Mesajı Okuyun
Old 23-11-2010, 21:46   #4
Av.Mehmet Saim Dikici

 
Varsayılan

Alıntı:
Yazan avturgayk
Öncelikle alacaklının mahkemeden aldığı ilamın , zorunlu olarak icra emrine yani ilamlı takibe konu edilmesi gerektiği yönünde bir kanun ya da uygulama kesinlikle yoktur. aksine alacaklı bir çok yargıtay kararında özellikle belirtildiği üzere mahkemeden aldığı ilamı icraya koyarken ilamlı takip ya da ilamsız takip yapma hakkı konusunda seçimlik bir hakka sahiptir. Neden alacaklı elinde bir mahkeme ilamı olmasına karşın ilamsız takip yolunu seçerek , borçlunun muhtemel bir itirazına neden olmak istesin? Bunun cevabı çok açıktır. Mahkeme ilamının takibe konu edildiği ilamsız takibe itiraz olması halinde bu itirazın İcra Mahkemesinde İİK68' e göre kaldırılması ve borçlunun mahkeme ilamına karşın borca kötü niyetle itiraz etmesi ile icra inkar tazminatına mahkum edilmesi kesinlikle olacaktır.Ancak daha da önemlisi ve neden ilamın icra emri ile değil de ilamsız takiple takibe konu edilmesinin nedeni İLAMSIZ TAKİBE KONU EDİLEN ALACAĞA DAİR TEHİRİ İCRA KARARININ ALINAMAMASIDIR. Yani alacaklı vekili ilamı, ilamsız takibe konu ederek borçlu veya vekilinin Yargıtay' dan tehiri icra kararı almasının önüne geçecek ve alacağını 2 yıldan bile fazla sürebilecek Yargıtay aşamasından geçmesini beklemeyecektir. Bu nedenle bu yöntem hem hukuka hem de hakkaniyete uygun bir yoldur. İyi çalışmalar. Burada meslektaşımın sorusunun cevabı da açıktır. İtirazı İcra mahkemesince kaldırılacak ve icra inkar tazminatına mahkum edilecektir. Zira Mahkeme ilamı İİK 68 normalarına uygun bir belgedir. Aksini düşünmek dahi mümkün değil. İyi çalışmalar.
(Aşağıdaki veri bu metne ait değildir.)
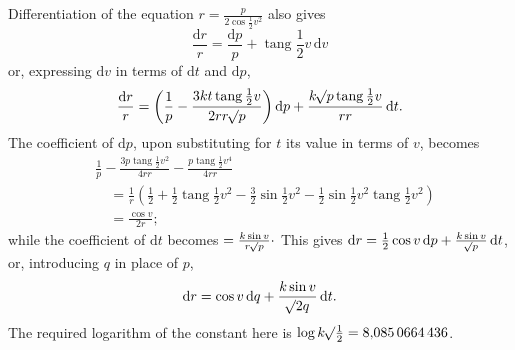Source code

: Differentiation of the equation $r=\frac{p}{2\cos\frac{1}{2}v^2}$ also gives
\[
\frac{\mathrm{d}r}{r}=\frac{\mathrm{d}p}{p}+\operatorname{tang}\frac{1}{2}v\,\mathrm{d}v
\]
or, expressing $\mathrm{d}v$ in terms of $\mathrm{d}t$ and $\mathrm{d}p$,
\[
\frac{\mathrm{d}r}{r}=\left(\frac{1}{p}-\frac{3k t\operatorname{tang}\frac{1}{2}v}{2r r\mathord{{}^{}\!\surd}p}\right)\mathrm{d}p+\frac{k\mathord{{}^{}\!\surd}p\operatorname{tang}\frac{1}{2}v}{r r}\,\mathrm{d}t.
\]
The coefficient of $\mathrm{d}p$, upon substituting for $t$ its value in terms of $v$, becomes
\[
\begin{aligned}
&\frac{1}{p}-\frac{3p\operatorname{tang}\frac{1}{2}v^2}{4r r}-\frac{p\operatorname{tang}\frac{1}{2}v^4}{4r r}\\
&\quad=\frac{1}{r}\left(\frac{1}{2}+\frac{1}{2}\operatorname{tang}\frac{1}{2}v^2-\frac{3}{2}\sin\frac{1}{2}v^2-\frac{1}{2}\sin\frac{1}{2}v^2\operatorname{tang}\frac{1}{2}v^2\right)\\
&\quad=\frac{\cos v}{2r};
\end{aligned}
\]
while the coefficient of $\mathrm{d}t$ becomes $=\frac{k\sin v}{r\mathord{{}^{}\!\surd}p}\cdot$ This gives $\mathrm{d}r=\frac{1}{2}\cos v\,\mathrm{d}p+\frac{k\sin v}{\mathord{{}^{}\!\surd}p}\,\mathrm{d}t$, or, introducing $q$ in place of $p$,
\[
\mathrm{d}r=\cos v\,\mathrm{d}q+\frac{k\sin v}{\mathord{{}^{}\!\surd}2q}\,\mathrm{d}t.
\]
The required logarithm of the constant here is $\log k\mathord{{}^{}\!\surd}\frac{1}{2}=8{,}085\,0664\,436$.
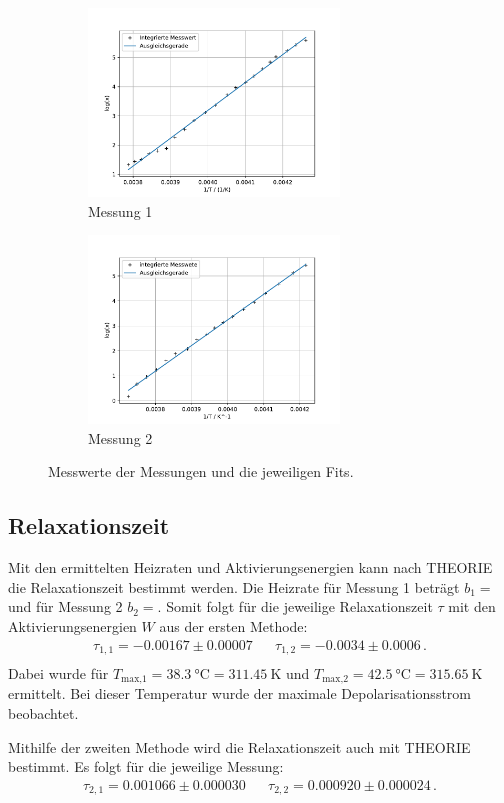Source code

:   \begin{figure}
    \begin{subfigure}[b]{.5\linewidth}
      \centering
      \includegraphics[height=5cm, keepaspectratio]{build/log(int)_2durchT_1.pdf}
      \caption{Messung 1}
    \end{subfigure}
    \begin{subfigure}[b]{.5\linewidth}
      \centering
      \includegraphics[height=5cm, keepaspectratio]{build/log(int)_2durchT_2.pdf}
      \caption{Messung 2}
    \end{subfigure}
    \caption{Messwerte der Messungen und die jeweiligen Fits.}
    \label{fig:Trapez}
  \end{figure} %

\subsection{Relaxationszeit}
  Mit den ermittelten Heizraten und Aktivierungsenergien kann nach THEORIE die Relaxationszeit bestimmt werden.
  Die Heizrate für Messung 1 beträgt $b_1 = $ und für Messung 2 $b_2 = $.
  Somit folgt für die jeweilige Relaxationszeit $\tau$ mit den Aktivierungsenergien $W$ aus der ersten Methode:
  \begin{align*}
    \tau_{1,1} = -0.00167 \pm 0.00007 &&  \tau_{1,2} = -0.0034 \pm 0.0006 \, . \\
  \end{align*}
  Dabei wurde für $T_\text{max,1} = \SI{38.3}{\celsius} = \SI{311.45}{\kelvin} $ und $T_\text{max,2} = \SI{42.5}{\celsius} = \SI{315.65}{\kelvin}$ ermittelt.
  Bei dieser Temperatur wurde der maximale Depolarisationsstrom beobachtet.

  \noindent
  Mithilfe der zweiten Methode wird die Relaxationszeit auch mit THEORIE bestimmt.
  Es folgt für die jeweilige Messung:
  \begin{align*}
    \tau_{2,1} =  0.001066 \pm 0.000030 &&  \tau_{2,2} = 0.000920 \pm 0.000024\, . \\
  \end{align*}
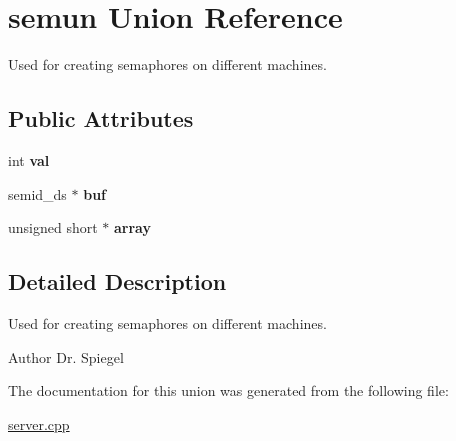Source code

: \hypertarget{unionsemun}{
\section{semun Union Reference}
\label{unionsemun}
}


Used for creating semaphores on different machines.  
\subsection*{Public Attributes}
\begin{DoxyCompactItemize}
\item 
\hypertarget{unionsemun_ac6121ecb6d04a024e07e12bd71b94031}{
int {\bfseries val}}
\label{unionsemun_ac6121ecb6d04a024e07e12bd71b94031}

\item 
\hypertarget{unionsemun_ad0fa26953ba1fa2cb1bac80ecbecae03}{
semid\_\-ds $\ast$ {\bfseries buf}}
\label{unionsemun_ad0fa26953ba1fa2cb1bac80ecbecae03}

\item 
\hypertarget{unionsemun_aca23b8e730a0553205813c0cb7692b54}{
unsigned short $\ast$ {\bfseries array}}
\label{unionsemun_aca23b8e730a0553205813c0cb7692b54}

\end{DoxyCompactItemize}


\subsection{Detailed Description}
Used for creating semaphores on different machines. \begin{DoxyAuthor}{Author}
Dr. Spiegel 
\end{DoxyAuthor}


The documentation for this union was generated from the following file:\begin{DoxyCompactItemize}
\item 
\hyperlink{server_8cpp}{server.cpp}\end{DoxyCompactItemize}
İlamsız takip bakımından tehiri icra kararının alınamaması kural olarak ilamsız takiplerde itiraz ile takibin zaten durmasındandır. Çünkü genellikle ilamsız takiplerde ilam veya ilam hükmünde belgeye dayalı bir takip söz konusu olmaz.

Ancak bir defa ilam veya ilam hükmünde belgeye dayalı olarak ilamsız takip yapılmış ise, tehir-i icra kararı alınmasını engelleyen bir hukuki kural da söz konusu değldir.

Çünkü her ne kadar ilamsız takiplerde itiraz ile takip durmuş olsa bile, ilamsız takibe dayanak yapılan ve icrası için kesinleşmesi gerekmeyen bir ilam nedeniyle İcra Hakimliği kuvvetle muhtemel itirazı kaldıracaktır.

Bu şekilde maddi anlamda kesin hüküm niteliği bulunmayan ve icranın devamına imkan veren İcra hakimliğinin itirazın kaldırılmasına dair kararının, Yargıtaydan dayanak kararın bozulması ihtimali karşısında borçlunun aleyhine bir durum yaratması mümkündür ve borçlunun tehir-i icra kararı istemesinde bu manada hukuki yararı mevcuttur, düşüncesindeyim.